EXERCISE DESCRIPTION: Going through the data below, please show each line containing the string "caption".

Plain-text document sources
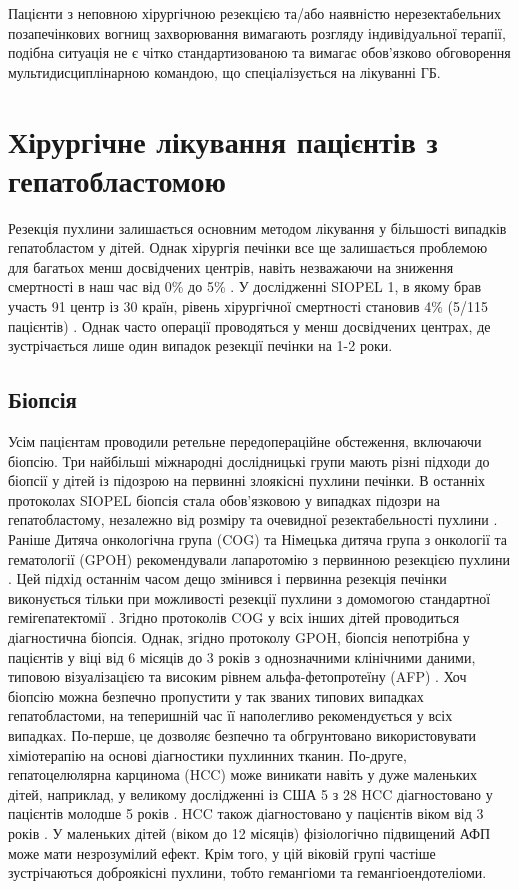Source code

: Пацієнти з неповною хірургічною резекцією та/або наявністю нерезектабельних позапечінкових вогнищ захворювання вимагають розгляду індивідуальної терапії, подібна ситуація не є чітко стандартизованою та вимагає обов'язково обговорення мультидисциплінарною командою, що спеціалізується на лікуванні ГБ\cite{pmid28347528}. 

\section{Хірургічне лікування пацієнтів з гепатобластомою}
Резекція пухлини залишається основним методом лікування у більшості випадків гепатобластом у дітей. Однак хірургія печінки все ще залишається проблемою для багатьох менш досвідчених центрів, навіть незважаючи на зниження смертності в наш час від 0\% до 5\% \cite{pmid25649007}. У дослідженні SIOPEL 1, в якому брав участь 91 центр із 30 країн, рівень хірургічної смертності становив 4\% (5/115 пацієнтів) \cite{pmid25783395}. Однак часто операції проводяться у менш досвідчених центрах, де зустрічається лише один випадок резекції печінки на 1-2 роки.
\subsection{Біопсія}
Усім пацієнтам проводили ретельне передопераційне обстеження, включаючи біопсію. Три найбільші міжнародні дослідницькі групи мають різні підходи до біопсії у дітей із підозрою на первинні злоякісні пухлини печінки. В останніх протоколах SIOPEL біопсія стала обов’язковою у випадках підозри на гепатобластому, незалежно від розміру та очевидної резектабельності пухлини \cite{pmid25945430}. Раніше Дитяча онкологічна група (COG) та Німецька дитяча група з онкології та гематології (GPOH) рекомендували лапаротомію з первинною резекцією пухлини \cite{pmid26106955}. Цей підхід останнім часом дещо змінився і первинна резекція печінки виконується тільки  при можливості резекції пухлини з домомогою стандартної гемігепатектомії \cite{pmid26835349}. Згідно протоколів COG у всіх інших дітей проводиться діагностична біопсія. Однак, згідно протоколу GPOH, біопсія непотрібна у пацієнтів у віці від 6 місяців до 3 років з однозначними клінічними даними, типовою візуалізацією та високим рівнем альфа-фетопротеїну (AFP) \cite{pmid26945966}. Хоч біопсію можна безпечно пропустити у так званих типових випадках гепатобластоми, на теперишній час її наполегливо рекомендується у всіх випадках. По-перше, це дозволяє безпечно та обгрунтовано використовувати хіміотерапію на основі діагностики пухлинних тканин. По-друге, гепатоцелюлярна карцинома (HCC) може виникати навіть у дуже маленьких дітей, наприклад, у великому дослідженні із США 5 з 28 HCC діагностовано у пацієнтів молодше 5 років \cite{pmid26945966}. HCC також діагностовано у пацієнтів віком від 3 років \cite{pmid27501172}. У маленьких дітей (віком до 12 місяців) фізіологічно підвищений АФП може мати незрозумілий ефект. Крім того, у цій віковій групі частіше зустрічаються доброякісні пухлини, тобто гемангіоми та гемангіоендотеліоми.

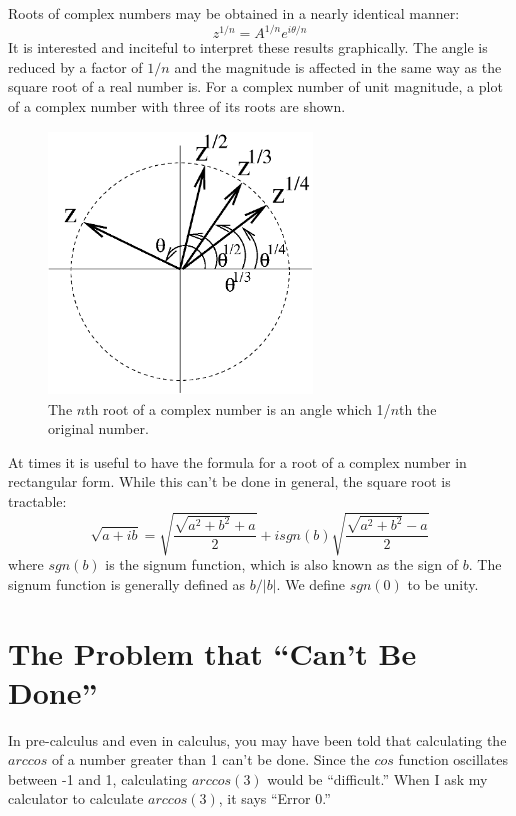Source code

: Roots of complex numbers may be obtained in a nearly
identical manner:
\begin{equation}
z^{1/n} = A^{1/n} e^{i\theta /n}
\end{equation}
It is interested and inciteful to interpret these
results graphically.  The angle is reduced by a factor
of $1/n$ and the magnitude is affected in the same way
as the square root of a real number is.  For a complex
number of unit magnitude, a plot of a complex number
with three of its roots are shown.
\begin{figure}
\begin{center}
\includegraphics[width=7cm,height=7cm]{images/root.eps}
\caption[Roots of Complex numbers]{The $n$th root of a
complex number is an angle which 1/$n$th the original number.}
\end{center}
\end{figure}
At times it is useful to have the formula for a root of a complex 
number in rectangular form. While this can't be done in general, 
the square root is tractable:
\begin{equation}
\sqrt{a+ib} = 
\sqrt{\frac{\sqrt{a^2 + b^2} +a}{2}} +isgn(b)
\sqrt{\frac{\sqrt{a^2 + b^2} -a}{2}}
\end{equation}
where $sgn(b)$ is the signum function, which is also known
as the sign of $b$.  The signum function is generally 
defined as $b/|b|$.  We define $sgn(0)$ to be unity.

\section{The Problem that ``Can't Be Done''}
In pre-calculus and even in calculus, you may have been told
that calculating the $arccos$ of a number greater than 1
can't be done.  Since the $cos$ function oscillates between
-1 and 1, calculating $arccos(3)$ would be ``difficult.''
When I ask my calculator to calculate $arccos(3)$, it says
``Error 0.''

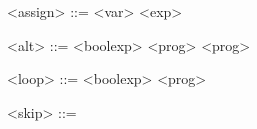 \begin{grammarEx}
	<assign> ::= <var> \lit{=} <exp>
	
	<alt> ::=  <bool\textunderscore exp>  <prog>  <prog> 
	
	<loop> ::=  <bool\textunderscore exp>  <prog> 
	
	<skip> ::= 
\end{grammarEx}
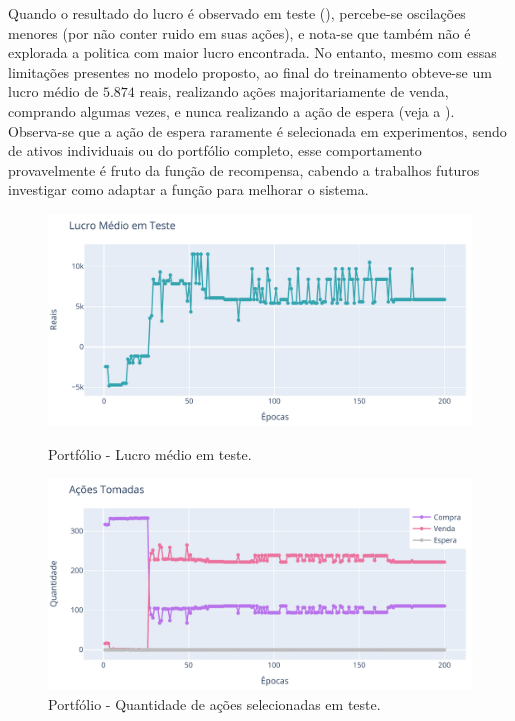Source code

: 
Quando o resultado do lucro é observado em teste (), percebe-se oscilações menores (por não conter ruido em suas ações), e nota-se que também não é explorada a politica com maior lucro encontrada. No entanto, mesmo com essas limitações presentes no modelo proposto, ao final do treinamento obteve-se um lucro médio de $5.874$ reais, realizando ações majoritariamente de venda, comprando algumas vezes, e nunca realizando a ação de espera (veja a ). Observa-se que a ação de espera raramente é selecionada em experimentos, sendo de ativos individuais ou do portfólio completo, esse comportamento provavelmente é fruto da função de recompensa, cabendo a trabalhos futuros investigar como adaptar a função para melhorar o sistema.

\begin{figure}[htbp]
    \centering 
    \begin{minipage}[b]{0.45\linewidth}
        \includegraphics[width=\linewidth]{img/ddpg/all/clean/profit}
        \caption{Portfólio - Lucro médio em teste.} 
        \label{all_clean_profit}
    \end{minipage}
    \quad
    \begin{minipage}[b]{0.45\linewidth}
        \includegraphics[width=\linewidth]{img/ddpg/all/clean/actions}
        \caption{Portfólio - Quantidade de ações selecionadas em teste.}
        \label{all_clean_act}
    \end{minipage}
\end{figure}

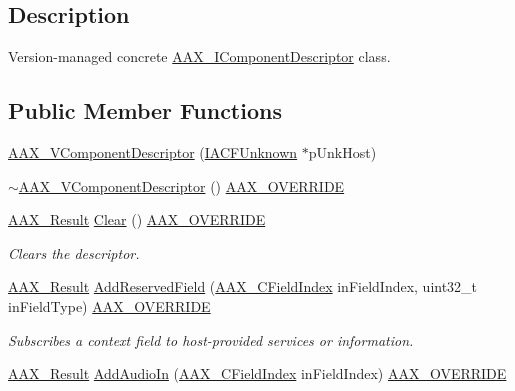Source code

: \subsection{Description}
Version-\/managed concrete \mbox{\hyperlink{a01781}{A\+A\+X\+\_\+\+I\+Component\+Descriptor}} class. \subsection*{Public Member Functions}
\begin{DoxyCompactItemize}
\item 
\mbox{\hyperlink{a01901_ac7afc2d0da1ba680cfe5316facfff038}{A\+A\+X\+\_\+\+V\+Component\+Descriptor}} (\mbox{\hyperlink{a01409}{I\+A\+C\+F\+Unknown}} $\ast$p\+Unk\+Host)
\item 
\mbox{\hyperlink{a01901_a9e49ea29b3d98251bb17542d5c24f711}{$\sim$\+A\+A\+X\+\_\+\+V\+Component\+Descriptor}} () \mbox{\hyperlink{a00392_ac2f24a5172689ae684344abdcce55463}{A\+A\+X\+\_\+\+O\+V\+E\+R\+R\+I\+DE}}
\item 
\mbox{\hyperlink{a00392_a4d8f69a697df7f70c3a8e9b8ee130d2f}{A\+A\+X\+\_\+\+Result}} \mbox{\hyperlink{a01901_a46226eb4c9b31c5c55296bab4f02d91c}{Clear}} () \mbox{\hyperlink{a00392_ac2f24a5172689ae684344abdcce55463}{A\+A\+X\+\_\+\+O\+V\+E\+R\+R\+I\+DE}}
\begin{DoxyCompactList}\small\item\em Clears the descriptor. \end{DoxyCompactList}\item 
\mbox{\hyperlink{a00392_a4d8f69a697df7f70c3a8e9b8ee130d2f}{A\+A\+X\+\_\+\+Result}} \mbox{\hyperlink{a01901_ac84695bd7c0161a2a0b29b9a3515189c}{Add\+Reserved\+Field}} (\mbox{\hyperlink{a00392_ae807f8986143820cfb5d6da32165c9c7}{A\+A\+X\+\_\+\+C\+Field\+Index}} in\+Field\+Index, uint32\+\_\+t in\+Field\+Type) \mbox{\hyperlink{a00392_ac2f24a5172689ae684344abdcce55463}{A\+A\+X\+\_\+\+O\+V\+E\+R\+R\+I\+DE}}
\begin{DoxyCompactList}\small\item\em Subscribes a context field to host-\/provided services or information. \end{DoxyCompactList}\item 
\mbox{\hyperlink{a00392_a4d8f69a697df7f70c3a8e9b8ee130d2f}{A\+A\+X\+\_\+\+Result}} \mbox{\hyperlink{a01901_a612fab50f30f1595bdba9aa001344b44}{Add\+Audio\+In}} (\mbox{\hyperlink{a00392_ae807f8986143820cfb5d6da32165c9c7}{A\+A\+X\+\_\+\+C\+Field\+Index}} in\+Field\+Index) \mbox{\hyperlink{a00392_ac2f24a5172689ae684344abdcce55463}{A\+A\+X\+\_\+\+O\+V\+E\+R\+R\+I\+DE}}

\end{DoxyCompactItemize}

EXERCISE OUTPUT:
\caption[Roots of Complex numbers]{The $n$th root of a
        \caption{Portfólio - Lucro médio em teste.} 
        \caption{Portfólio - Quantidade de ações selecionadas em teste.}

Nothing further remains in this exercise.